> **Exercise aim**:
Could the data below be copied out in full, word for word?

(Source texts of formatted documents)
=== Section Start ===
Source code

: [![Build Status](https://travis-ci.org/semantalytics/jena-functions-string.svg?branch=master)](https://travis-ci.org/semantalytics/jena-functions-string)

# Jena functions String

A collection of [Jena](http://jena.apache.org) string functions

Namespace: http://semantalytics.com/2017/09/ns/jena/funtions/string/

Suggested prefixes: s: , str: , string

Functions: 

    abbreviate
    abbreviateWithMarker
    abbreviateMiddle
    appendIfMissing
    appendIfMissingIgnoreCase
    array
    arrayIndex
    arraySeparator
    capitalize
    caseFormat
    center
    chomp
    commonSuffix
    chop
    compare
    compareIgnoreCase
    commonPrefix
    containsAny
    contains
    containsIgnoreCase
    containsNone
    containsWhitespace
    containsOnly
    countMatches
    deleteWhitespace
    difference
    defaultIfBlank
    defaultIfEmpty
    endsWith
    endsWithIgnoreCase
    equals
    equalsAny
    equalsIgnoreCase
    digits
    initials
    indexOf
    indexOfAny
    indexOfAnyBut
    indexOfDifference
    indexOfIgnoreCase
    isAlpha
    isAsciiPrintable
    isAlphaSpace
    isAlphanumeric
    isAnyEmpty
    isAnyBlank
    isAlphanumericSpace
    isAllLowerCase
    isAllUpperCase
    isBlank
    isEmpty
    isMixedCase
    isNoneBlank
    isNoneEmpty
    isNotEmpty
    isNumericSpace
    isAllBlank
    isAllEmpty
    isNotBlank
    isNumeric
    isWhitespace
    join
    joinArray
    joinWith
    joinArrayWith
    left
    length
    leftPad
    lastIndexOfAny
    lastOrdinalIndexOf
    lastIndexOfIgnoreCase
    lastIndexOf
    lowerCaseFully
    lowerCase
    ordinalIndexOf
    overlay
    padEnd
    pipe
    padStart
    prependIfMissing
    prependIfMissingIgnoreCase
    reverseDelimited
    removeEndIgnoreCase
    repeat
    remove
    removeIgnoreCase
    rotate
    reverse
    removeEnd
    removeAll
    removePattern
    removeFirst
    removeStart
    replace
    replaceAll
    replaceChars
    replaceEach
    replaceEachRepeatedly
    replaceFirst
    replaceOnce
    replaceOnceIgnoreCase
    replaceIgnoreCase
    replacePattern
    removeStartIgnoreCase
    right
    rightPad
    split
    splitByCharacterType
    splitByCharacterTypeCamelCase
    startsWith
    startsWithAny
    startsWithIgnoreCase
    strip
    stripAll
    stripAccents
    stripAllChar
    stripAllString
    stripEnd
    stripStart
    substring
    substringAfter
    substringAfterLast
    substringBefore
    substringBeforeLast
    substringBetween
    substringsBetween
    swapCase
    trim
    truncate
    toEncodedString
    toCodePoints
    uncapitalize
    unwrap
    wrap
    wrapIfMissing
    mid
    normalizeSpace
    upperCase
=== Section End ===
> **Your response**:
Source code

: [![Build Status](https://travis-ci.org/semantalytics/jena-functions-string.svg?branch=master)](https://travis-ci.org/semantalytics/jena-functions-string)

# Jena functions String

A collection of [Jena](http://jena.apache.org) string functions

Namespace: http://semantalytics.com/2017/09/ns/jena/funtions/string/

Suggested prefixes: s: , str: , string

Functions: 

    abbreviate
    abbreviateWithMarker
    abbreviateMiddle
    appendIfMissing
    appendIfMissingIgnoreCase
    array
    arrayIndex
    arraySeparator
    capitalize
    caseFormat
    center
    chomp
    commonSuffix
    chop
    compare
    compareIgnoreCase
    commonPrefix
    containsAny
    contains
    containsIgnoreCase
    containsNone
    containsWhitespace
    containsOnly
    countMatches
    deleteWhitespace
    difference
    defaultIfBlank
    defaultIfEmpty
    endsWith
    endsWithIgnoreCase
    equals
    equalsAny
    equalsIgnoreCase
    digits
    initials
    indexOf
    indexOfAny
    indexOfAnyBut
    indexOfDifference
    indexOfIgnoreCase
    isAlpha
    isAsciiPrintable
    isAlphaSpace
    isAlphanumeric
    isAnyEmpty
    isAnyBlank
    isAlphanumericSpace
    isAllLowerCase
    isAllUpperCase
    isBlank
    isEmpty
    isMixedCase
    isNoneBlank
    isNoneEmpty
    isNotEmpty
    isNumericSpace
    isAllBlank
    isAllEmpty
    isNotBlank
    isNumeric
    isWhitespace
    join
    joinArray
    joinWith
    joinArrayWith
    left
    length
    leftPad
    lastIndexOfAny
    lastOrdinalIndexOf
    lastIndexOfIgnoreCase
    lastIndexOf
    lowerCaseFully
    lowerCase
    ordinalIndexOf
    overlay
    padEnd
    pipe
    padStart
    prependIfMissing
    prependIfMissingIgnoreCase
    reverseDelimited
    removeEndIgnoreCase
    repeat
    remove
    removeIgnoreCase
    rotate
    reverse
    removeEnd
    removeAll
    removePattern
    removeFirst
    removeStart
    replace
    replaceAll
    replaceChars
    replaceEach
    replaceEachRepeatedly
    replaceFirst
    replaceOnce
    replaceOnceIgnoreCase
    replaceIgnoreCase
    replacePattern
    removeStartIgnoreCase
    right
    rightPad
    split
    splitByCharacterType
    splitByCharacterTypeCamelCase
    startsWith
    startsWithAny
    startsWithIgnoreCase
    strip
    stripAll
    stripAccents
    stripAllChar
    stripAllString
    stripEnd
    stripStart
    substring
    substringAfter
    substringAfterLast
    substringBefore
    substringBeforeLast
    substringBetween
    substringsBetween
    swapCase
    trim
    truncate
    toEncodedString
    toCodePoints
    uncapitalize
    unwrap
    wrap
    wrapIfMissing
    mid
    normalizeSpace
    upperCase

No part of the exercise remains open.